The psychologists in the US, who reviewed more than 400 studies, said that online dating had become pervasive and had fundamentally altered the process of finding potential partners and matching their compatability.
But their review, published today in the journal Psychological Science in the Public Interest, also cautions that an online search for partners has limitations, and there appears to be something that people must assess face-to-face before a romantic relationship can begin.
The researchers said their findings related to online dating websites in the US and other western countries, and not to matrimonial sites in India.
Senior managers with matrimonial websites in India said the industry was thriving. Without success stories, websites like ours wont survive, said a Nafisa Yeasmin, a Calcutta-based manager with a matrimonial website that, she said, drew 5,000 new registered users from around the world daily.
A Chennai-based website said it had helped 2.5 million couples marry over the past 15 years.

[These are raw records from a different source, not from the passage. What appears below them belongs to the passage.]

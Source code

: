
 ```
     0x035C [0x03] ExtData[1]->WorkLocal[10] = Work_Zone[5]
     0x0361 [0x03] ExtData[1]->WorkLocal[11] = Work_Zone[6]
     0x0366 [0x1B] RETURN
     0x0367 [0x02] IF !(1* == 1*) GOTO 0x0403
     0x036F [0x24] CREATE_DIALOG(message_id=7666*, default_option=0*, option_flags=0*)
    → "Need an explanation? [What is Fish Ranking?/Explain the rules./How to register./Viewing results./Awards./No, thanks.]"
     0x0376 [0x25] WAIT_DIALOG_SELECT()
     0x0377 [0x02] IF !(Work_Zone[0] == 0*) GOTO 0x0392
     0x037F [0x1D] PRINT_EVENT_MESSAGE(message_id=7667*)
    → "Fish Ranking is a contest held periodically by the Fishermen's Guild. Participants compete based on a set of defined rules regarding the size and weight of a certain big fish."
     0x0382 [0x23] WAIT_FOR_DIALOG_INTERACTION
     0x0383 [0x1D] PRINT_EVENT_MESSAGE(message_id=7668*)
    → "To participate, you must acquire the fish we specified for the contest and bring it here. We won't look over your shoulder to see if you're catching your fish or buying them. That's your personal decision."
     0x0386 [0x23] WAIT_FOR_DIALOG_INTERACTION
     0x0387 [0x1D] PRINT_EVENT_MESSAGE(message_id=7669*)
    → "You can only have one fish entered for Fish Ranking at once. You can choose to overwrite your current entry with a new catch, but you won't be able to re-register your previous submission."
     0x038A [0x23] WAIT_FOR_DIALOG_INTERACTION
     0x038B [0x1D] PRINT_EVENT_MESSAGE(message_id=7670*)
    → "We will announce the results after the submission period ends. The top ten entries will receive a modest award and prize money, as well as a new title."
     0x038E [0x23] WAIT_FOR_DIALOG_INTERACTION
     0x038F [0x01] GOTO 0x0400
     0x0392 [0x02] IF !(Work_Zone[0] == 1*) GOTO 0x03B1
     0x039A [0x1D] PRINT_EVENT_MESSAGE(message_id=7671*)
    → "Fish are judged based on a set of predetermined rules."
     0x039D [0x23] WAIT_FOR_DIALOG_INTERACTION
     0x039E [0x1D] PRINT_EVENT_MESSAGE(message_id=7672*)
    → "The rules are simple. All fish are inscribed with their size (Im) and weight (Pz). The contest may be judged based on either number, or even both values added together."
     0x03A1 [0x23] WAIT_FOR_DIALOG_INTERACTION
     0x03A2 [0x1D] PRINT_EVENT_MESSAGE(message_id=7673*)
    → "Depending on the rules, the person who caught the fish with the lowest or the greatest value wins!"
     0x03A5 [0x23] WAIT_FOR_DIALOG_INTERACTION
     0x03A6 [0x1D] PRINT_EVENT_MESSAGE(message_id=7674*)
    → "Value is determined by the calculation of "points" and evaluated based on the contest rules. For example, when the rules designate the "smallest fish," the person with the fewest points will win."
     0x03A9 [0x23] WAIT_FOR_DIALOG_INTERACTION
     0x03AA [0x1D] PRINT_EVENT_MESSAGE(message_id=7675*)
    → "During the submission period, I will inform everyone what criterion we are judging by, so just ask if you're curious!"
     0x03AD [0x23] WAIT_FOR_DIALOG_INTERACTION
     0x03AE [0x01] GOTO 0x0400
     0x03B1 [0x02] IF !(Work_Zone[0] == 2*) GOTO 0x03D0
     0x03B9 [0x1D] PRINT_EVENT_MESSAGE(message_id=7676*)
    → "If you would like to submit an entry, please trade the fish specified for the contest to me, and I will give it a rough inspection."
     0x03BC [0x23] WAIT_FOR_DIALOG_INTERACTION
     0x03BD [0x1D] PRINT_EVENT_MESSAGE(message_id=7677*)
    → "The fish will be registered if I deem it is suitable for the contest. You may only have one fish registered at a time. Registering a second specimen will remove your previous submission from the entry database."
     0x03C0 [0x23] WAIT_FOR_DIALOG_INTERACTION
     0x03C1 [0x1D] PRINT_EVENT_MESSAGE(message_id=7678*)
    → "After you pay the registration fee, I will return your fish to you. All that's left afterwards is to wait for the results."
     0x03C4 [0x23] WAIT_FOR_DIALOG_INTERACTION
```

The US psychologists said the most obvious advantage was the opportunity online dating provided individuals to find a large pool of potential partners quickly — within minutes — a feat impossible through traditional search methods.
But theres a cost to having too much choice, said Susan Sprecher, a co-author of the review, and professor of psychology at the Illinois State University in the US. People may become overwhelmed by the choice and experience decision-paralysis, Sprecher told The Telegraph.
Several studies that Sprecher and her colleagues reviewed suggest that people tend to exhibit stronger positive impressions about specific potential partners when they believe that access to alternative potential partners is scarce rather than plentiful.
Online dating offers people incredible options, but it has potential downsides, said Harry Reis, a co-author and professor of psychology at the University of Rochester. The constant access to large numbers of potential partners through the search websites might, the researchers said, undermine a persons willingness to commit.
People looking for partners online are likely to find the process of browsing through so many profiles cognitively laborious which may decrease their interest in any specific potential partner during the browsing process, the researchers wrote in their review. This may even undermine their levels of happiness or commitment to a potential partner offline.
The study also cautions that the longer such communication continues, the poorer may be the outcome.
The researchers have cited a study that suggests that if the time between the initial computer-mediated interaction and the initial face-to-face interaction is too long — greater than six weeks — computer-mediated communication fails to provide any additional boost. This, the scientists said, may be because the face-to-face reality fails to live up to peoples exaggerated or overly particular expectations.
Scientists say a surprise finding in the study was how readily people believe that computer algorithms can help identify soulmates.
The matching algorithms almost certainly do not work, Eli Finkel, a psychologist at Northwestern University, and first author of the review, said.